Your task is to retype every entry exactly while omitting the pictures.
[[ RECORDS PROVIDED open ]]
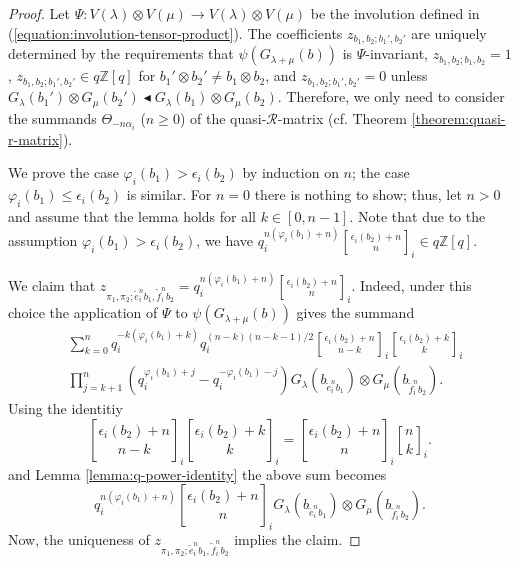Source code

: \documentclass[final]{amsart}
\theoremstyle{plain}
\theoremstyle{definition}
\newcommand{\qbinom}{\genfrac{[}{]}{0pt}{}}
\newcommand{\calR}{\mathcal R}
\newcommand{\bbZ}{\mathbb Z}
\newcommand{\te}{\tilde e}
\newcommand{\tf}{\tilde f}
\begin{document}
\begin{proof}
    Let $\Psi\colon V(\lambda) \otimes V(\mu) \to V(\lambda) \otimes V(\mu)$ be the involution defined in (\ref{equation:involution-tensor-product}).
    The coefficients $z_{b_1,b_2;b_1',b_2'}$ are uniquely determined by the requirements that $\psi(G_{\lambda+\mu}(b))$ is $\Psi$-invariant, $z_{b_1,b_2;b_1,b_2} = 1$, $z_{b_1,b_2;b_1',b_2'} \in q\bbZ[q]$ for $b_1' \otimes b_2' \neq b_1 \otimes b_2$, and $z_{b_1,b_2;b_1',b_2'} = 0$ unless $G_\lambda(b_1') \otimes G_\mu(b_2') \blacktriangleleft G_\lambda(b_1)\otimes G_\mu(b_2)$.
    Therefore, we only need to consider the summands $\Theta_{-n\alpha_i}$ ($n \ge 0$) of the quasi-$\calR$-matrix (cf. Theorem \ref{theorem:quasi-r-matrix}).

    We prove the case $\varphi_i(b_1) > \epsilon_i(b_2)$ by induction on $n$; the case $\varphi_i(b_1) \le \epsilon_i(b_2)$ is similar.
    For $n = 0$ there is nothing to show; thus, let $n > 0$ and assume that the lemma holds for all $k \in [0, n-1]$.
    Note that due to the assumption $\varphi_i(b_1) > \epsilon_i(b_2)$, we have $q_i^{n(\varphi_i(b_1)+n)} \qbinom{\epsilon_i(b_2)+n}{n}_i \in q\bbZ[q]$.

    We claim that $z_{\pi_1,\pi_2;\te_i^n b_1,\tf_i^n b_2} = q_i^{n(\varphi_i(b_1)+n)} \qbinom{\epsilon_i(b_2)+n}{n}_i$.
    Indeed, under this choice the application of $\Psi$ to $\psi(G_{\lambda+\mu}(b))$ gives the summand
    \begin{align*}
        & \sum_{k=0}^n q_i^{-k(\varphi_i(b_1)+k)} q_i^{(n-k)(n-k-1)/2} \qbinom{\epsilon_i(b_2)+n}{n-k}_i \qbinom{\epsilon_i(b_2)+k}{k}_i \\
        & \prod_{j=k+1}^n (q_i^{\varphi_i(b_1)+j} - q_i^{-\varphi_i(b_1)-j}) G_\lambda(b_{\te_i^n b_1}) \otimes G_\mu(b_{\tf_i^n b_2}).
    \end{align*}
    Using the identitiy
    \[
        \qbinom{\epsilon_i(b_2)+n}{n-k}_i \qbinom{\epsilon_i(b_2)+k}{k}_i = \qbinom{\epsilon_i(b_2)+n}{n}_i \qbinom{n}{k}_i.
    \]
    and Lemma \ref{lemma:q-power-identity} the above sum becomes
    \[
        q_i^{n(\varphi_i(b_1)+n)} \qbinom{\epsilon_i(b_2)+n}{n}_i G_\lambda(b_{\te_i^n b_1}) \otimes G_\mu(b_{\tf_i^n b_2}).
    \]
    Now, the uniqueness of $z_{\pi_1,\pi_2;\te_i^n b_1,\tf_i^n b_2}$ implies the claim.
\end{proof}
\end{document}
[[ RECORDS PROVIDED closed ]]
### EXPECTED OUTPUT
Source code

: \documentclass[final]{amsart}
\theoremstyle{plain}
\theoremstyle{definition}
\newcommand{\qbinom}{\genfrac{[}{]}{0pt}{}}
\newcommand{\calR}{\mathcal R}
\newcommand{\bbZ}{\mathbb Z}
\newcommand{\te}{\tilde e}
\newcommand{\tf}{\tilde f}
\begin{document}
\begin{proof}
    Let $\Psi\colon V(\lambda) \otimes V(\mu) \to V(\lambda) \otimes V(\mu)$ be the involution defined in (\ref{equation:involution-tensor-product}).
    The coefficients $z_{b_1,b_2;b_1',b_2'}$ are uniquely determined by the requirements that $\psi(G_{\lambda+\mu}(b))$ is $\Psi$-invariant, $z_{b_1,b_2;b_1,b_2} = 1$, $z_{b_1,b_2;b_1',b_2'} \in q\bbZ[q]$ for $b_1' \otimes b_2' \neq b_1 \otimes b_2$, and $z_{b_1,b_2;b_1',b_2'} = 0$ unless $G_\lambda(b_1') \otimes G_\mu(b_2') \blacktriangleleft G_\lambda(b_1)\otimes G_\mu(b_2)$.
    Therefore, we only need to consider the summands $\Theta_{-n\alpha_i}$ ($n \ge 0$) of the quasi-$\calR$-matrix (cf. Theorem \ref{theorem:quasi-r-matrix}).

    We prove the case $\varphi_i(b_1) > \epsilon_i(b_2)$ by induction on $n$; the case $\varphi_i(b_1) \le \epsilon_i(b_2)$ is similar.
    For $n = 0$ there is nothing to show; thus, let $n > 0$ and assume that the lemma holds for all $k \in [0, n-1]$.
    Note that due to the assumption $\varphi_i(b_1) > \epsilon_i(b_2)$, we have $q_i^{n(\varphi_i(b_1)+n)} \qbinom{\epsilon_i(b_2)+n}{n}_i \in q\bbZ[q]$.

    We claim that $z_{\pi_1,\pi_2;\te_i^n b_1,\tf_i^n b_2} = q_i^{n(\varphi_i(b_1)+n)} \qbinom{\epsilon_i(b_2)+n}{n}_i$.
    Indeed, under this choice the application of $\Psi$ to $\psi(G_{\lambda+\mu}(b))$ gives the summand
    \begin{align*}
        & \sum_{k=0}^n q_i^{-k(\varphi_i(b_1)+k)} q_i^{(n-k)(n-k-1)/2} \qbinom{\epsilon_i(b_2)+n}{n-k}_i \qbinom{\epsilon_i(b_2)+k}{k}_i \\
        & \prod_{j=k+1}^n (q_i^{\varphi_i(b_1)+j} - q_i^{-\varphi_i(b_1)-j}) G_\lambda(b_{\te_i^n b_1}) \otimes G_\mu(b_{\tf_i^n b_2}).
    \end{align*}
    Using the identitiy
    \[
        \qbinom{\epsilon_i(b_2)+n}{n-k}_i \qbinom{\epsilon_i(b_2)+k}{k}_i = \qbinom{\epsilon_i(b_2)+n}{n}_i \qbinom{n}{k}_i.
    \]
    and Lemma \ref{lemma:q-power-identity} the above sum becomes
    \[
        q_i^{n(\varphi_i(b_1)+n)} \qbinom{\epsilon_i(b_2)+n}{n}_i G_\lambda(b_{\te_i^n b_1}) \otimes G_\mu(b_{\tf_i^n b_2}).
    \]
    Now, the uniqueness of $z_{\pi_1,\pi_2;\te_i^n b_1,\tf_i^n b_2}$ implies the claim.
\end{proof}
\end{document}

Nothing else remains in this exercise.